In the step S1, a support image generalization model is utilized to generalize a support image to obtain a variant support image set, and the method comprises the following steps:

generalizing a support image using a support image generalization model, wherein the support imageThe generalization process flow of (1) is as follows:

s11: the input layer receives the support imageAnd support the image->Transmitting to an image generalization layer;

s12: image generalization layer pair supports imagesPerforming M times of generalization mapping treatment:

；

wherein:

representing support image +.>The mth generalization mapping processing result;

representing a nonlinear mapping function; in the embodiment of the invention, the selected nonlinear mapping function is a Sigmoid function;

representing an mth generalization mapping processing template;

representing hadamard product operators;

s13: the output layer outputs the generalized mapping processing result of the support image as a variation support image to form the support imageIs a variant of the support image set: />。

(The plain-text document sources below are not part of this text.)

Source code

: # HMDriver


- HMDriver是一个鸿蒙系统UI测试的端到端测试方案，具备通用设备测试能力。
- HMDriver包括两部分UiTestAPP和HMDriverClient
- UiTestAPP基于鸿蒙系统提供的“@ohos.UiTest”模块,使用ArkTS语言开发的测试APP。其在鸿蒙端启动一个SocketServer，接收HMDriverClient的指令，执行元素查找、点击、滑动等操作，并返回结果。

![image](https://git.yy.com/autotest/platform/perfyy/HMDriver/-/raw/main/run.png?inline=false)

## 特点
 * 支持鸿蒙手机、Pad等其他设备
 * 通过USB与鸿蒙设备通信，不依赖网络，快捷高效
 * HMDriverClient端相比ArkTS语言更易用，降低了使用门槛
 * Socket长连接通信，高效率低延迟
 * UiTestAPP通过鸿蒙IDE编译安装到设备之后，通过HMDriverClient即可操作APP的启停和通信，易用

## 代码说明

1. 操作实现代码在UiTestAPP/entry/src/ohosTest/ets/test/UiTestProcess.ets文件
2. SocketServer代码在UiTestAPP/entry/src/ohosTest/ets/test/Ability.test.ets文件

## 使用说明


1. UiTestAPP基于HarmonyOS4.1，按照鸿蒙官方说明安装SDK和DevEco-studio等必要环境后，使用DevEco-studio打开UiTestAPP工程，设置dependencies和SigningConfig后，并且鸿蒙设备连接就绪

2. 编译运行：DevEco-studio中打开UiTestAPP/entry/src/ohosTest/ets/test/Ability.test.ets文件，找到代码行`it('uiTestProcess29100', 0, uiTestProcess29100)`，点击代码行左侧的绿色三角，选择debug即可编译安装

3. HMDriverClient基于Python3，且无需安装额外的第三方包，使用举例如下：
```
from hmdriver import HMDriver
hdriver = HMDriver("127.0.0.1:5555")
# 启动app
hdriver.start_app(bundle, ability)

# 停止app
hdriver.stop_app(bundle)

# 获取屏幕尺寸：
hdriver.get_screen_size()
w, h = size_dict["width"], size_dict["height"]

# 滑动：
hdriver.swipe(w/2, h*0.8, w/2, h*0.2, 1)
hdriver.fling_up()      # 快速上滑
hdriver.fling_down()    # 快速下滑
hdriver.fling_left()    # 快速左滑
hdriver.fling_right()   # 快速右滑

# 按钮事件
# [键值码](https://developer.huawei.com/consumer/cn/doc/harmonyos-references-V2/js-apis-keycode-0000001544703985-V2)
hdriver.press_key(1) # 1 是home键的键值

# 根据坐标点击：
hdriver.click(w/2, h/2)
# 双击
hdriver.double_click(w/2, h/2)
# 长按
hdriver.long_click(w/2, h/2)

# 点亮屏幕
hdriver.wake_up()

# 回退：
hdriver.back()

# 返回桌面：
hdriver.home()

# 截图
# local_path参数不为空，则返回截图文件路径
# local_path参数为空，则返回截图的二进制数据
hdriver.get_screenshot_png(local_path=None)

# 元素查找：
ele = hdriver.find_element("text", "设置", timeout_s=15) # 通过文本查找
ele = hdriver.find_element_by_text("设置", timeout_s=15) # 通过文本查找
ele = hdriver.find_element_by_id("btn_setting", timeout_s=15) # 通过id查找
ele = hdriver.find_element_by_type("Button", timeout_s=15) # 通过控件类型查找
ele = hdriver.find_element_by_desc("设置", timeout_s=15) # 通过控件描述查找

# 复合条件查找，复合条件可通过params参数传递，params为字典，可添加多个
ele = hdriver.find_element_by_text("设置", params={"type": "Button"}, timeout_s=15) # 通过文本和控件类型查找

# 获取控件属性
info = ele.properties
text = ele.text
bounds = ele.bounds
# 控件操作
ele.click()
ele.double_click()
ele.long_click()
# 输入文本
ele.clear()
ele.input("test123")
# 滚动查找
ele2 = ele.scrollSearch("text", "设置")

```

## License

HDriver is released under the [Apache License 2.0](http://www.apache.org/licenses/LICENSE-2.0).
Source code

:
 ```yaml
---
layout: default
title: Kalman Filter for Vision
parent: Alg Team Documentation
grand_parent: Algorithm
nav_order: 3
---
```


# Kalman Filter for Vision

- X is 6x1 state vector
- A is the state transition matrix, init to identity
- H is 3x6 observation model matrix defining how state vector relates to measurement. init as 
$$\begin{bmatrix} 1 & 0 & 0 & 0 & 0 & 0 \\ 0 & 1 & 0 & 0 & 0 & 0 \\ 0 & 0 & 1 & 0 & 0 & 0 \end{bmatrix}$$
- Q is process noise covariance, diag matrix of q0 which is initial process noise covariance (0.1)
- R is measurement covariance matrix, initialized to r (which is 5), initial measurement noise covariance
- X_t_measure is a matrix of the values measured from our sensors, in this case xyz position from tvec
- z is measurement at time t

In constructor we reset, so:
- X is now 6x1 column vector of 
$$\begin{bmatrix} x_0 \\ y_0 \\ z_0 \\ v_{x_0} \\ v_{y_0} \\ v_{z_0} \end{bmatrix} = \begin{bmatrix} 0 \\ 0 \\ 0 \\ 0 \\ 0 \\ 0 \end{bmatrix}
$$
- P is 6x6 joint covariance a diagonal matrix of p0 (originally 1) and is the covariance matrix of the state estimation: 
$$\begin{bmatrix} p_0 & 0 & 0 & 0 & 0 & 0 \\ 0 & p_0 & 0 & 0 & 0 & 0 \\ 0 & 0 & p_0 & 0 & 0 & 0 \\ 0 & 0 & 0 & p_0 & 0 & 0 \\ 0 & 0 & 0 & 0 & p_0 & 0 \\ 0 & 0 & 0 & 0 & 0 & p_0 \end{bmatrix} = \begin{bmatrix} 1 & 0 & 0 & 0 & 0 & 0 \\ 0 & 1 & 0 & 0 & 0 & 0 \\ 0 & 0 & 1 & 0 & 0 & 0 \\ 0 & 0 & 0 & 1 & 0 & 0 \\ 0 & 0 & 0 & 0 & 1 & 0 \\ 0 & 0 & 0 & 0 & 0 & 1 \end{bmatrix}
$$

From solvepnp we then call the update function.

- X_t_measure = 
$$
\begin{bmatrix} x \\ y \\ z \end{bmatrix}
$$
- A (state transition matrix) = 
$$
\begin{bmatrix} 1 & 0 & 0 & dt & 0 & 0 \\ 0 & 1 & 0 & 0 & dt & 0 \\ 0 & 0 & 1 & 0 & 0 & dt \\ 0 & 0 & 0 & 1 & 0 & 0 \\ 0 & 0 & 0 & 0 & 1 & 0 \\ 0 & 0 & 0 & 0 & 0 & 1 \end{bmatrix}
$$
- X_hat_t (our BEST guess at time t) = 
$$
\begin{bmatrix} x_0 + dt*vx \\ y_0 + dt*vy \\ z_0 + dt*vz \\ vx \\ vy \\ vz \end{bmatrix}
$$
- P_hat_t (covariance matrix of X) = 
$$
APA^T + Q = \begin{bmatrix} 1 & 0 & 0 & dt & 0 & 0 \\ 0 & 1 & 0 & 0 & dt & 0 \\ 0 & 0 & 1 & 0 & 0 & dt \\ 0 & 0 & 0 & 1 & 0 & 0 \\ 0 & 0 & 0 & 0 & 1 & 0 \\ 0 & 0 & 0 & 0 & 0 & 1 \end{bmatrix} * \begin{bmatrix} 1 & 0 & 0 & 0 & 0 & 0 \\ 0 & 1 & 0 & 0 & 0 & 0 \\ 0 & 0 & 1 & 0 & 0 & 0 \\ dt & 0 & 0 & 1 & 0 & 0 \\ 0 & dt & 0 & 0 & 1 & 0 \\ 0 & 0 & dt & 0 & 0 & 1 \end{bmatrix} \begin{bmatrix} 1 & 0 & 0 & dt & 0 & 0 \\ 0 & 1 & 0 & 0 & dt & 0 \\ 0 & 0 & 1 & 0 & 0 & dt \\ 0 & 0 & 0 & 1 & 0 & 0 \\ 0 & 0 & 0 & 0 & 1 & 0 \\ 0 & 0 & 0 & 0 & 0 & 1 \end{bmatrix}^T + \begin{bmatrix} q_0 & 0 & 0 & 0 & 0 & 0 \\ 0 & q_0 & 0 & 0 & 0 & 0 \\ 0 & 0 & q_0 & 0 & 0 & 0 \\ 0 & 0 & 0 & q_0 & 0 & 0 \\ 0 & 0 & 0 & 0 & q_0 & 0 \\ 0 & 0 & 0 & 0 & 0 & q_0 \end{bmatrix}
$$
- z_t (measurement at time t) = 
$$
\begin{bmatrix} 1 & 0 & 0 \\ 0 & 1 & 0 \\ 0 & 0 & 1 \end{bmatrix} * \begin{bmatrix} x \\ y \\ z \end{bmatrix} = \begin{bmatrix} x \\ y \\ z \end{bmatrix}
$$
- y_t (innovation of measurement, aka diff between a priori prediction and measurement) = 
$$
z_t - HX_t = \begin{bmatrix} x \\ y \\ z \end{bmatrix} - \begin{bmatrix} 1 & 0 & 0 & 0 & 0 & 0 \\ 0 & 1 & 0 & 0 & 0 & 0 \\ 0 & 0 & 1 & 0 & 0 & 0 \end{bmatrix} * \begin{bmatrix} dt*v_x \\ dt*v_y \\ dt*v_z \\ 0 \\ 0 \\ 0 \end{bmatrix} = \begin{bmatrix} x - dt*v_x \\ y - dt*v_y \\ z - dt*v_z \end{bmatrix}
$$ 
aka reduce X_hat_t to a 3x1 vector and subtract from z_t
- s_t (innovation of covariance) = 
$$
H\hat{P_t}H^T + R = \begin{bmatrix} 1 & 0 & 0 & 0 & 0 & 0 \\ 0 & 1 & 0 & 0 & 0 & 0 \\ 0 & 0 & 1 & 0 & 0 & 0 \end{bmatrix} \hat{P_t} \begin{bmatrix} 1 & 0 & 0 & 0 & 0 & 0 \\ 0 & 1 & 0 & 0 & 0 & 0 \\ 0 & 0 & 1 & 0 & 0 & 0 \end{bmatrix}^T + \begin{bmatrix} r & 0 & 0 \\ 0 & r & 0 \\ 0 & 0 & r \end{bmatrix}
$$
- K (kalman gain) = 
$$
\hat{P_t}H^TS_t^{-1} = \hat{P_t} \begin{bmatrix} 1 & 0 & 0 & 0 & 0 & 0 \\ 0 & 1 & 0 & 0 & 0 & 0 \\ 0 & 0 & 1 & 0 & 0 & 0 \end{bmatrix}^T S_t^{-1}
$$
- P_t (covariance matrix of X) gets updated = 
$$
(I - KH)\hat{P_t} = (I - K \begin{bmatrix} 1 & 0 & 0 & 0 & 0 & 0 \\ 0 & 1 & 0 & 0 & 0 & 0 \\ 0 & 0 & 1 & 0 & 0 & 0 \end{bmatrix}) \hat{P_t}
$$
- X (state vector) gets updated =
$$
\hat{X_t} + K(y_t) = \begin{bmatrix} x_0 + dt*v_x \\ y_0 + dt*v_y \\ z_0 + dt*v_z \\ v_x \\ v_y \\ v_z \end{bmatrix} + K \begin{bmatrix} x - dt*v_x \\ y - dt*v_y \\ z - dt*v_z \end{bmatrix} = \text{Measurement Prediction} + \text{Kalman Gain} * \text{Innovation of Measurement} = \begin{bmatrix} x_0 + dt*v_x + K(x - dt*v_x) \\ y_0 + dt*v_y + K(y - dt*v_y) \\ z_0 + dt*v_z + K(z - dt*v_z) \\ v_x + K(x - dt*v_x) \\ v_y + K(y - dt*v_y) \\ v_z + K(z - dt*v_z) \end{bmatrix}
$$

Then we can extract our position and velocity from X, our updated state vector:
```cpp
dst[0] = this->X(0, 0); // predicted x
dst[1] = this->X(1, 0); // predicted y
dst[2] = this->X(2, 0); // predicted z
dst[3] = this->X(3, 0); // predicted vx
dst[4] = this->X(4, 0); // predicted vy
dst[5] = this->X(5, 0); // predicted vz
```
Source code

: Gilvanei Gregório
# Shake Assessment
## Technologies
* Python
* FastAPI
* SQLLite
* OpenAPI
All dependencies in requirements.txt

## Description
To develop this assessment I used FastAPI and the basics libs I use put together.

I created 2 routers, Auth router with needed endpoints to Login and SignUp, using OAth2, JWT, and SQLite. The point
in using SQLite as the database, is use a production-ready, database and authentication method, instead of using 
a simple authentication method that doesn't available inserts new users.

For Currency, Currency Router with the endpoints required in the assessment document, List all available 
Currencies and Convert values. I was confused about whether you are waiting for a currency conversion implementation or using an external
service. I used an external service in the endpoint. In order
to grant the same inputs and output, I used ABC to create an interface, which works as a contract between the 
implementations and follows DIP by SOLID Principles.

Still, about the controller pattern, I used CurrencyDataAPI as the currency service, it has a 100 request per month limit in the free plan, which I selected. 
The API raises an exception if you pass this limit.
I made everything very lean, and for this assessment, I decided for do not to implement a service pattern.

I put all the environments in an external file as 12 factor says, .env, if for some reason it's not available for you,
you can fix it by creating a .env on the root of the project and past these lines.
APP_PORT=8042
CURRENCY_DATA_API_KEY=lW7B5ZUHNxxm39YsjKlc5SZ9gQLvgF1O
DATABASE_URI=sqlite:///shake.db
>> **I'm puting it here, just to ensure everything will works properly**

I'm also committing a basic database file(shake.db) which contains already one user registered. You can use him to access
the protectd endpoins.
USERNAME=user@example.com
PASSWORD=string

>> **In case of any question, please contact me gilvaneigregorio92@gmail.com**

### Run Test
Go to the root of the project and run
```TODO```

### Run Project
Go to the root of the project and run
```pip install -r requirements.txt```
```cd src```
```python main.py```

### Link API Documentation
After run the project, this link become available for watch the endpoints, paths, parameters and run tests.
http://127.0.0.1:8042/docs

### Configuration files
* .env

S2: constructing an image depth semantic understanding model, extracting stable semantic features of a variation support image in a variation support image set, wherein the image depth semantic understanding model takes the variation support image as input, and fuses global self-attention features and multi-scale local perception features to obtain the stable semantic features of the variation support image.

The step S2 of constructing an image depth semantic understanding model comprises the following steps:

the image depth semantic understanding model is constructed, the image depth semantic understanding model takes a variant supporting image as input, and fuses global self-attention features and multi-scale local perception features to obtain stable semantic features of the variant supporting image, wherein the image depth semantic understanding model comprises an input layer, a depth semantic feature extraction layer and a stable semantic feature construction layer, the input layer is used for receiving the variant supporting image, the depth semantic feature extraction layer is used for respectively extracting the self-attention features and the multi-scale local perception features of the variant supporting image as the depth semantic features, and the stable semantic feature construction layer is used for constructing the depth semantic features as the stable semantic features of the variant supporting image.

In the step S2, extracting stable semantic features of the variant support image in the variant support image set by using the image depth semantic understanding model includes:

extracting changes using image depth semantic understanding modelsStable semantic features of variant support images in a variant support image set, wherein the variant support image setMiddle variant support image->The stable semantic feature extraction flow of (1) is as follows:

s21: the input layer receives the variant support image；

S22: the depth semantic feature extraction layer respectively extracts variant support imagesSelf-attention feature of->And multiscale local perceptual features->As depth semantic feature->：

；

；

；

Wherein:

t represents a transpose;

respectively representing convolution weight matrixes in the depth semantic feature extraction layer;

d representsIs a dimension of (2);

representing the respective utilization->Convolution check variance supporting image of pixel size +.>Carrying out convolution treatment to obtain local perception characteristics under three scales;

s23: stabilizing semantic feature build layer to depth semantic featuresConstructed as variant support image->Is described in (1) stable semantic features:

；

；

wherein:

representing variant support image +.>Is described herein;

representing a ReLU activation function;

an exponential function that is based on a natural constant;

the representation is such that->Maximum parameter ∈>Wherein。

S3: constructing a deep semantic feature extraction network model to extract deep semantic features of the query image, wherein the deep semantic feature extraction network model comprises a multidimensional extraction network module, a deep semantic feature extraction network module and a semantic perception network module.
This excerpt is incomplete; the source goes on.